You are responsible for the reliability of a high-volume enterprise application. A large number of users report that an important subset of the application’s functionality “a data intensive reporting feature”, is consistently failing with an HTTP 500 error. When you investigate your application’s dashboards, you notice a strong correlation between the failures and a metric that represents the size of an internal queue used for generating reports. You trace the failures to a reporting backend that is experiencing high I/O wait times. You quickly fix the issue by resizing the backend’s persistent disk (PD). How you need to create an availability Service Level Indicator (SLI) for the report generation feature. How would you define it?
A. As the I/O wait times aggregated across all report generation backends
B. As the proportion of report generation requests that result in a successful response
C. As the application’s report generation queue size compared to a known-good threshold
D. As the reporting backend PD throughout capacity compared to a known-good threshold
Disclaimer
This is a practice question. There is no guarantee of coming this question in the certification exam.
Answer
B
Explanation
A. As the I/O wait times aggregated across all report generation backends.

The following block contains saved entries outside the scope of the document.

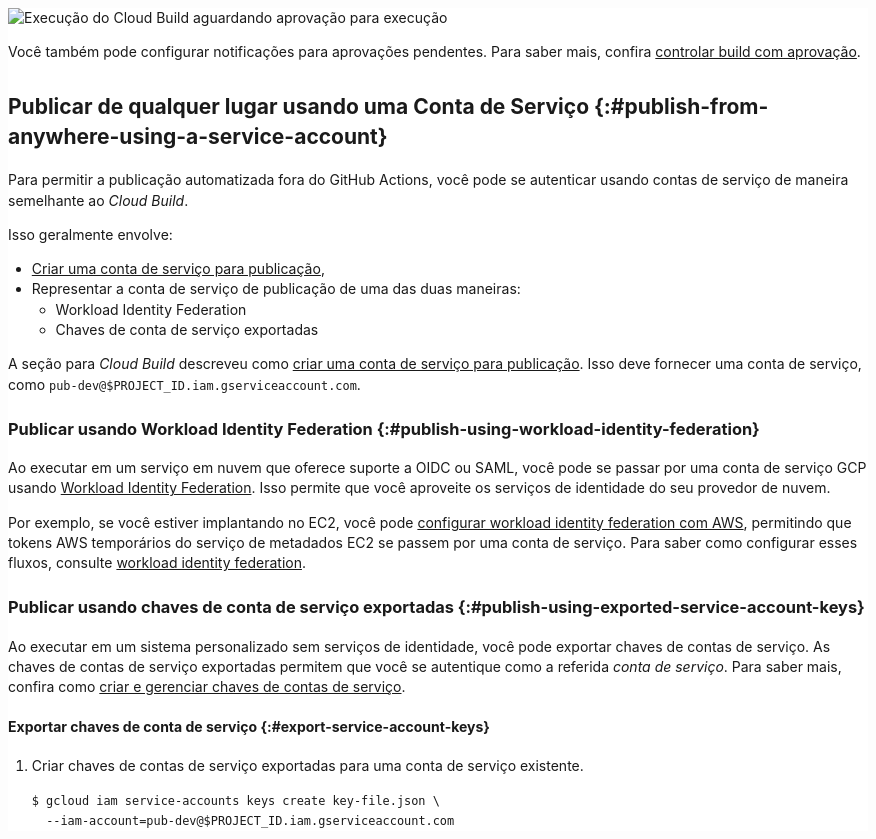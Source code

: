![Execução do Cloud Build aguardando aprovação para execução](/assets/img/tools/pub/gcp-waiting-for-approval.png)

Você também pode configurar notificações para aprovações pendentes. Para
saber mais, confira [controlar build com aprovação][17].

## Publicar de qualquer lugar usando uma Conta de Serviço {:#publish-from-anywhere-using-a-service-account}

Para permitir a publicação automatizada fora do GitHub Actions, você pode se
autenticar usando contas de serviço de maneira semelhante ao _Cloud Build_.

Isso geralmente envolve:

* [Criar uma conta de serviço para publicação][create-svc],
* Representar a conta de serviço de publicação de uma das duas maneiras:
  * Workload Identity Federation
  * Chaves de conta de serviço exportadas

A seção para _Cloud Build_ descreveu como
[criar uma conta de serviço para publicação][create-svc].
Isso deve fornecer uma conta de serviço, como
`pub-dev@$PROJECT_ID.iam.gserviceaccount.com`.

[create-svc]: #creating-a-service-account-for-publishing

### Publicar usando Workload Identity Federation {:#publish-using-workload-identity-federation}

Ao executar em um serviço em nuvem que oferece suporte a OIDC ou SAML, você
pode se passar por uma conta de serviço GCP usando [Workload Identity
Federation][23]. Isso permite que você aproveite os serviços de identidade
do seu provedor de nuvem.

Por exemplo, se você estiver implantando no EC2, você pode [configurar
workload identity federation com AWS][24], permitindo que tokens AWS
temporários do serviço de metadados EC2 se passem por
uma conta de serviço.
Para saber como configurar esses fluxos, consulte [workload identity
federation][25].

### Publicar usando chaves de conta de serviço exportadas {:#publish-using-exported-service-account-keys}

Ao executar em um sistema personalizado sem serviços de identidade, você
pode exportar chaves de contas de serviço. As chaves de contas de serviço
exportadas permitem que você se autentique como a referida _conta de serviço_.
Para saber mais, confira como [criar e gerenciar chaves de contas de
serviço][26].

#### Exportar chaves de conta de serviço {:#export-service-account-keys}

1. Criar chaves de contas de serviço exportadas para uma conta de serviço existente.

    ```console
    $ gcloud iam service-accounts keys create key-file.json \
      --iam-account=pub-dev@$PROJECT_ID.iam.gserviceaccount.com
    ```


[sec-gh-tag-protection]: #hardening-security-with-tag-protection-rules-on-github
[sec-gh-environment]: #hardening-security-with-github-deployment-environments
[1]: https://docs.github.com/en/actions/deployment/security-hardening-your-deployments/about-security-hardening-with-openid-connect
[2]: https://cloud.google.com/iam/docs/service-accounts
[3]: https://docs.github.com/en/actions/using-workflows/reusing-workflows#calling-a-reusable-workflow
[4]: https://docs.github.com/en/repositories/releasing-projects-on-github/managing-releases-in-a-repository
[5]: https://docs.github.com/en/repositories/managing-your-repositorys-settings-and-features/managing-repository-settings/configuring-tag-protection-rules
[6]: https://docs.github.com/en/actions/deployment/targeting-different-environments/using-environments-for-deployment
[7]: https://docs.github.com/en/actions/deployment/targeting-different-environments/using-environments-for-deployment#environment-protection-rules
[8]: https://docs.github.com/en/actions/deployment/targeting-different-environments/using-environments-for-deployment#creating-an-environment
[9]: https://cloud.google.com/build
[10]: https://cloud.google.com/iam/docs/service-accounts
[11]: https://cloud.google.com/iam/docs/impersonating-service-accounts
[12]: https://cloud.google.com/resource-manager/docs/creating-managing-projects
[13]: https://cloud.google.com/build/docs/cloud-build-service-account
[14]: https://console.cloud.google.com/apis/api/iamcredentials.googleapis.com
[15]: https://cloud.google.com/build/docs/build-config-file-schema
[16]: https://cloud.google.com/build/docs/configuring-builds/pass-data-between-steps
[17]: https://cloud.google.com/build/docs/securing-builds/gate-builds-on-approval
[18]: https://cloud.google.com/build/docs/automating-builds/github/connect-repo-github
[19]: https://cloud.google.com/source-repositories/docs/create-code-repository
[20]: https://cloud.google.com/build/docs/triggers
[21]: https://cloud.google.com/build/docs/automating-builds/create-manage-triggers
[22]: https://cloud.google.com/build/docs/securing-builds/configure-user-specified-service-accounts
[23]: https://cloud.google.com/iam/docs/workload-identity-federation
[24]: https://cloud.google.com/iam/docs/workload-identity-federation-with-other-clouds
[25]: https://cloud.google.com/iam/docs/how-to#workload-identity-federation
[26]: https://cloud.google.com/iam/docs/creating-managing-service-account-keys
[27]: https://cloud.google.com/iam/docs/impersonating-service-accounts#enabling-cross-project
[28]: https://console.cloud.google.com/cloud-build/triggers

B. As the proportion of report generation requests that result in a successful response.
(It is a valid availability Service Level Indicator (SLI) for the report generation feature. This indicator measures the percentage of requests for report generation that are successfully completed, and it is an indicator of the service availability. This SLI provides a clear and measurable way to track the availability of the report generation feature. It is a simple and easy to understand metric, that can be easily monitored and reported. It can be used to track the performance of the report generation feature over time and detect any potential issues that may cause it to become unavailable. It also allows you to detect and diagnose issues in the system quickly and take appropriate action to mitigate them. Additionally, it aligns well with the customer’s expectation of the report generation feature as they want to see a high percentage of successful report generation requests, which indicates that the feature is working correctly.
https://cloud.google.com/stackdriver/docs/solutions/slo-monitoring/sli-metrics/overview)
C. As the application’s report generation queue size compared to a known-good threshold.
D. As the reporting backend PD throughout capacity compared to a known-good threshold.